The site focuses on how drug companies can get accurate and trustworthy information to doctors and consumers. John Mack, publisher of the monthly online newsletter Pharma Marketing News, started his blog in January 2005. He offers commentary on news events and is often critical of the industry’s focus on blockbuster drugs and what Mr. Mack views as unethical or misguided marketing. Among his pet peeves is erectile-dysfunction advertising, which he believes focuses too heavily on younger men and libido-enhancing promises while failing to educate consumers about the disease. The site lambastes pharma companies for ads that foster a “magic pill solution preference among Americans,” while rarely mentioning changes in lifestyle or diet that will help reduce risks such as cardiovascular disease. But he’s quick to praise efforts that address the industry’s credibility problem with consumers, such as Johnson & Johnson’s new TV and print campaigns that he says put drug risks on more-equal footing with drug benefits.

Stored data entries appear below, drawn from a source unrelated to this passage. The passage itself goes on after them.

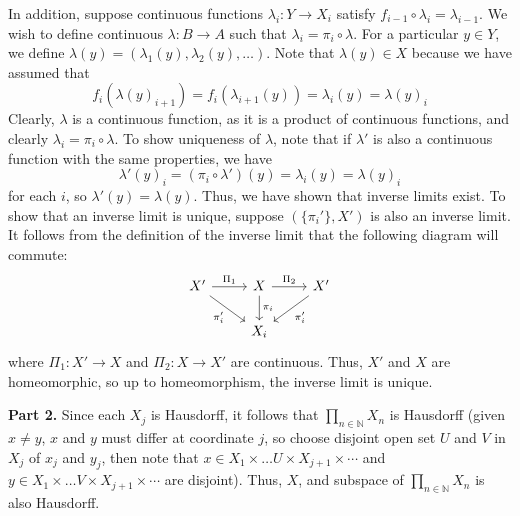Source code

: \documentclass[aps,pra,showpacs,notitlepage,onecolumn,superscriptaddress,nofootinbib]{revtex4-1}
\theoremstyle{definition}
\begin{document}
In addition, suppose continuous functions $\lambda_i : Y \rightarrow X_i$ satisfy $f_{i - 1} \circ \lambda_i = \lambda_{i - 1}$. We wish to define continuous $\lambda : B \rightarrow A$ such that
$\lambda_i = \pi_i \circ \lambda$. For a particular $y \in Y$, we define $\lambda(y) = (\lambda_1(y), \lambda_2(y), \dots)$. Note that $\lambda(y) \in X$ because we have assumed that
$$f_i(\lambda(y)_{i + 1}) = f_i(\lambda_{i + 1}(y)) = \lambda_i(y) = \lambda(y)_i$$
Clearly, $\lambda$ is a continuous function, as it is a product of continuous functions, and clearly $\lambda_i = \pi_i \circ \lambda$. To show uniqueness of $\lambda$, note that if $\lambda'$ is also a continuous function with
the same properties, we have
\begin{equation}
  \lambda'(y)_i = (\pi_i \circ \lambda')(y) = \lambda_i(y) = \lambda(y)_i
\end{equation}
for each $i$, so $\lambda'(y) = \lambda(y)$. Thus, we have shown that inverse limits exist. To show that an inverse limit is unique, suppose $(\{\pi_i'\}, X')$ is also an inverse limit. It follows from the
definition of the inverse limit that the following diagram will commute:
\[\begin{tikzcd}
	          {X'} & X & {X'} \\
	          & {X_i}
	          \arrow["{\Pi_1}", from=1-1, to=1-2]
	          \arrow["{\Pi_2}", from=1-2, to=1-3]
	          \arrow["{\pi_i}", from=1-2, to=2-2]
	          \arrow["{\pi_i'}"', from=1-1, to=2-2]
	          \arrow["{\pi_i'}", from=1-3, to=2-2]
\end{tikzcd}\]
where $\Pi_1 : X' \rightarrow X$ and $\Pi_2 : X \rightarrow X'$ are continuous. Thus, $X'$ and $X$ are homeomorphic, so up to homeomorphism, the inverse limit is unique.
\newline

\noindent \textbf{Part 2.} Since each $X_j$ is Hausdorff, it follows that $\prod_{n \in \mathbb{N}} X_n$ is Hausdorff (given $x \neq y$, $x$ and $y$ must differ at coordinate $j$, so choose disjoint open set $U$ and $V$ in $X_j$ of $x_j$ and $y_j$, then
note that $x \in X_1 \times \dots U \times X_{j + 1} \times \cdots$ and $y \in X_1 \times \dots V \times X_{j + 1} \times \cdots$ are disjoint). Thus, $X$, and subspace of $\prod_{n \in \mathbb{N}} X_n$ is also Hausdorff.
\end{document}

I think this captures well the essence of the mission of Pharma Marketing Blog, which is to lambast unethical or misguided pharmaceutical marketing and to praise efforts that address (rather than criticize) the industry’s credibility issues.

How have I become a source that pharmaceutical marketers “must read”? Simple. I rely on a network of experts who have worked in the industry for many years. This network includes the interactive online PHARMA-MKTING discussion group and the Pharma Marketing Roundtable as well as subscribers to the monthly Pharma Marketing News e-newsletter. These experts often participate in online surveys, conference calls, and meetings hosted by Pharma Marketing Network.

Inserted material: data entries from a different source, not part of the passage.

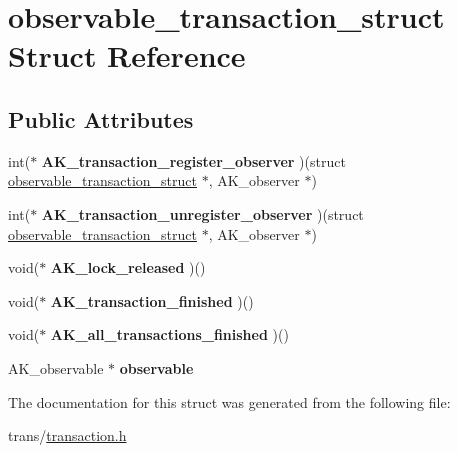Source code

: \hypertarget{structobservable__transaction__struct}{}\section{observable\+\_\+transaction\+\_\+struct Struct Reference}
\label{structobservable__transaction__struct}
\subsection*{Public Attributes}
\begin{DoxyCompactItemize}
\item 
int($\ast$ {\bfseries A\+K\+\_\+transaction\+\_\+register\+\_\+observer} )(struct \hyperlink{structobservable__transaction__struct}{observable\+\_\+transaction\+\_\+struct} $\ast$, A\+K\+\_\+observer $\ast$)\hypertarget{structobservable__transaction__struct_a55a99c7c17b86bed699c92ccd376e74c}{}\label{structobservable__transaction__struct_a55a99c7c17b86bed699c92ccd376e74c}

\item 
int($\ast$ {\bfseries A\+K\+\_\+transaction\+\_\+unregister\+\_\+observer} )(struct \hyperlink{structobservable__transaction__struct}{observable\+\_\+transaction\+\_\+struct} $\ast$, A\+K\+\_\+observer $\ast$)\hypertarget{structobservable__transaction__struct_a75e49bf7dd46c0c18b7e157fd277eab3}{}\label{structobservable__transaction__struct_a75e49bf7dd46c0c18b7e157fd277eab3}

\item 
void($\ast$ {\bfseries A\+K\+\_\+lock\+\_\+released} )()\hypertarget{structobservable__transaction__struct_a3674428ce2071802257887f7a479c610}{}\label{structobservable__transaction__struct_a3674428ce2071802257887f7a479c610}

\item 
void($\ast$ {\bfseries A\+K\+\_\+transaction\+\_\+finished} )()\hypertarget{structobservable__transaction__struct_a63d5a61f54891e6f0cfe79124fd84dd4}{}\label{structobservable__transaction__struct_a63d5a61f54891e6f0cfe79124fd84dd4}

\item 
void($\ast$ {\bfseries A\+K\+\_\+all\+\_\+transactions\+\_\+finished} )()\hypertarget{structobservable__transaction__struct_af16a498f9091c7b08173c8dceaf30b3c}{}\label{structobservable__transaction__struct_af16a498f9091c7b08173c8dceaf30b3c}

\item 
A\+K\+\_\+observable $\ast$ {\bfseries observable}\hypertarget{structobservable__transaction__struct_ac03a8590cbe1010bef9153196eaaba82}{}\label{structobservable__transaction__struct_ac03a8590cbe1010bef9153196eaaba82}

\end{DoxyCompactItemize}


The documentation for this struct was generated from the following file\+:\begin{DoxyCompactItemize}
\item 
trans/\hyperlink{transaction_8h}{transaction.\+h}\end{DoxyCompactItemize}
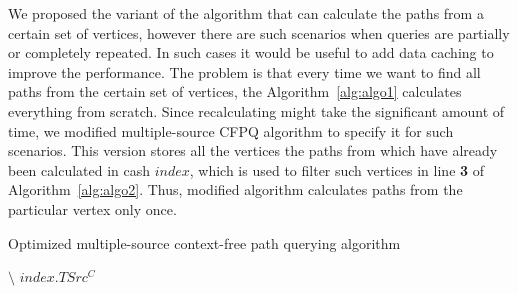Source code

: We proposed the variant of the algorithm that can calculate the paths from a certain set of vertices, however there are such scenarios when queries are partially or completely repeated. In such cases it would be useful to add data caching to improve the performance. The problem is that every time we want to find all paths from the certain set of vertices, the Algorithm~\ref{alg:algo1} calculates everything from scratch. Since recalculating might take the significant amount of time, we modified multiple-source CFPQ algorithm to specify it for such scenarios. This version stores all the vertices the paths from which have already been calculated in cash $index$, which is used to filter such vertices in line \textbf{3} of Algorithm~\ref{alg:algo2}. Thus, modified algorithm calculates paths from the particular vertex only once.
\begin{algorithm}
\begin{algorithmic}[1]
\caption{Optimized multiple-source context-free path querying algorithm}
\label{alg:algo2}

    \EndFor


             $\setminus$ $index.TSrc^C$
        \EndFor
    \EndWhile
\EndFunction


\end{algorithmic}
\end{algorithm}

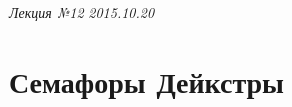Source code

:\clearpage
\begin{flushright}
    \textit{Лекция №12}
    \textit{2015.10.20}
\end{flushright}

\section{Семафоры Дейкстры}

Many professionals in pharmaceutical marketing want to do the right thing. Sometimes, however, they stray from what I and others would consider acceptable boundaries. When that happens, the entire industry can suffer. (And suffer in the pocketbook too. See “Big Drug Makers See Sales Decline With Their Image.”) These boundaries are always changing and it is imperative that we constantly evaluate pharmaceutical marketing to keep it within limits considered acceptable by consumers and physicians.

Hopefully, what I do helps in some small way.